Die Bürgermeisterin will drei Akteneinsichtsanträge zur Therme ablehnen – mit gleicher Begründung: die angefragten Dokumente (Bauzustandsgutachten und Verträge) seien Bestandteil nicht-öffentlicher Sitzungen gewesen.
Die Vorgeschichte findet sich hier: Zeitleiste Akteneinsicht Therme
Antwort an die Bürgermeisterin von Werder (Havel)
An die Stadtverwaltung Werder (Havel)
Sehr geehrte Frau Saß,
vielen Dank für die Möglichkeit mein Anliegen zu begründen.
Ihrem knappen Schreiben kann ich entnehmen, dass Sie alle drei Anträge auf Grundlage von § 4 Abs. 2 Satz 1 (AIG) ablehnen wollen. Einen Bezug zu den Sätze 2, 3 und 4 kann ich nicht erkennen.
Prozesses der Willensbildung
In Satz 1 geht es um den Schutz des „Prozesses der Willensbildung“ und diesbezüglicher Akten aus nichtöffentlichen Sitzungen. Die Gutachten und Verträge sind keine Akten, die der Gesetzgeber hier schützen wollte. Dazu zitiere ich aus den Anwendungshinweisen zum AIG der LDA Brandenburg:
Vom Schutz des internen Willensbildungsprozesses sind nur wenige Daten, die diesen Prozess unmittelbar wiedergeben, betroffen. Gutachten und Stellungnahmen gehören nicht dazu.
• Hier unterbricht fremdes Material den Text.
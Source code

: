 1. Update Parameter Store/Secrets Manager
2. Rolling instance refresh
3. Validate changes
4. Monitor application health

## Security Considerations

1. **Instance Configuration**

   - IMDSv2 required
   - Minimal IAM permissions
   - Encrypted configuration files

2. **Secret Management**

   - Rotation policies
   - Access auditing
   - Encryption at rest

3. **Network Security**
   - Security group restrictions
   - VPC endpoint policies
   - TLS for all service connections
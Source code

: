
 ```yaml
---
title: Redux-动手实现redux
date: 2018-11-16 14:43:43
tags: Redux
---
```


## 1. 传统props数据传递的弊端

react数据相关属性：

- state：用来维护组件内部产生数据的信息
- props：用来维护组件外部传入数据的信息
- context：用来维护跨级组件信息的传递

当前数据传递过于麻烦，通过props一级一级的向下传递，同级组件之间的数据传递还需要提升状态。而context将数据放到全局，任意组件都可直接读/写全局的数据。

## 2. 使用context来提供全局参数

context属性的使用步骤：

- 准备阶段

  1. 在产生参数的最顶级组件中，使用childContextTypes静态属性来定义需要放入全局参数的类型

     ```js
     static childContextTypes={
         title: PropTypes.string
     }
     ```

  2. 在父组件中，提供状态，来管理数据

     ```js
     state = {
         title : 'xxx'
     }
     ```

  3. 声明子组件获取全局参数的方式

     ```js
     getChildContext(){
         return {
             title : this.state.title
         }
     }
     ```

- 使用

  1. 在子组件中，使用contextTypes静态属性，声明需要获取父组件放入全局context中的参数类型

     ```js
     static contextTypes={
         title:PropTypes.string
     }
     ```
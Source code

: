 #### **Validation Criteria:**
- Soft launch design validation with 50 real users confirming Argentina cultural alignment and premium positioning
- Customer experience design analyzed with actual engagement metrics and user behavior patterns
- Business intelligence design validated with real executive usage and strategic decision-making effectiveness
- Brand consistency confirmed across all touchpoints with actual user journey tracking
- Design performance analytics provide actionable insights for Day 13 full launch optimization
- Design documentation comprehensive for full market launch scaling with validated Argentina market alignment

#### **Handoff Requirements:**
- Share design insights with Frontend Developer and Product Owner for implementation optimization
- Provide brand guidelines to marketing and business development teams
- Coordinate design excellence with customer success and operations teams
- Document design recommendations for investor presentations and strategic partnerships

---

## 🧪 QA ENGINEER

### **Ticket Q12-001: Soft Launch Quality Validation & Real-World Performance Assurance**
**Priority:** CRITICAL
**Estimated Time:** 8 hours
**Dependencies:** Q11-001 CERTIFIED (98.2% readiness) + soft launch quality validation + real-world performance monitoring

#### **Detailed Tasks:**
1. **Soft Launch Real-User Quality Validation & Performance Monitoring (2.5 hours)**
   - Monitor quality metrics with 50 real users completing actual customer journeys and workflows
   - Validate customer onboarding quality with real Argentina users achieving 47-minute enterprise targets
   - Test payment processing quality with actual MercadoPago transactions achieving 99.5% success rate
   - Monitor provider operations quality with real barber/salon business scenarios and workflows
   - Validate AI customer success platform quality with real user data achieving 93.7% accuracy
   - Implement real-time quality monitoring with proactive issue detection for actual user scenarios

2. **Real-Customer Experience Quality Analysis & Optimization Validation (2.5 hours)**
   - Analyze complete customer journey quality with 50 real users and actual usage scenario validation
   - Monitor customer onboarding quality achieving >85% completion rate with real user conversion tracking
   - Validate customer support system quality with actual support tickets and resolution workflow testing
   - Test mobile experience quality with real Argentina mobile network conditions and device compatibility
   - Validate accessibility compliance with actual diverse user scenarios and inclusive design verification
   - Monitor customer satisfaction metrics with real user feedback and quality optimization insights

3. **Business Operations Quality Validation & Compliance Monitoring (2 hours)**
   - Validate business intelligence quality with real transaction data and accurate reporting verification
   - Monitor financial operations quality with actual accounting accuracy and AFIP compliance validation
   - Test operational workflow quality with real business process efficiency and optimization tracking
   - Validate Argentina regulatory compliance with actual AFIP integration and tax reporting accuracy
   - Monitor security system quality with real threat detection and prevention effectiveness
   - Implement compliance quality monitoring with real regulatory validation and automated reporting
Anwendungshinweise zum AIG der LDA
Recht auf „politische Mitgestaltung“
Deshalb halte ich die Darlegung und Begründung meiner Interessen für nicht zwingend erforderlich. Möchte die Gelegenheit aber nutzen und an dieser Stelle auf die Verfassung des Landes Brandenburg hinweisen. In Artikel 21 räumt der Gesetzgeber den Bürgerinnen und Bürgern das Recht auf „politische Mitgestaltung“ ein. Natürlich kann dieses Recht nicht ohne Wissen über Vorgänge in der Verwaltung ausgeübt werden, weshalb das Gesetz festlegt:
Jeder hat nach Maßgabe des Gesetzes das Recht auf Einsicht in Akten und sonstige amtliche Unterlagen der Behörden und Verwaltungseinrichtungen des Landes und der Kommunen, soweit nicht überwiegende öffentliche oder private Interessen entgegenstehen.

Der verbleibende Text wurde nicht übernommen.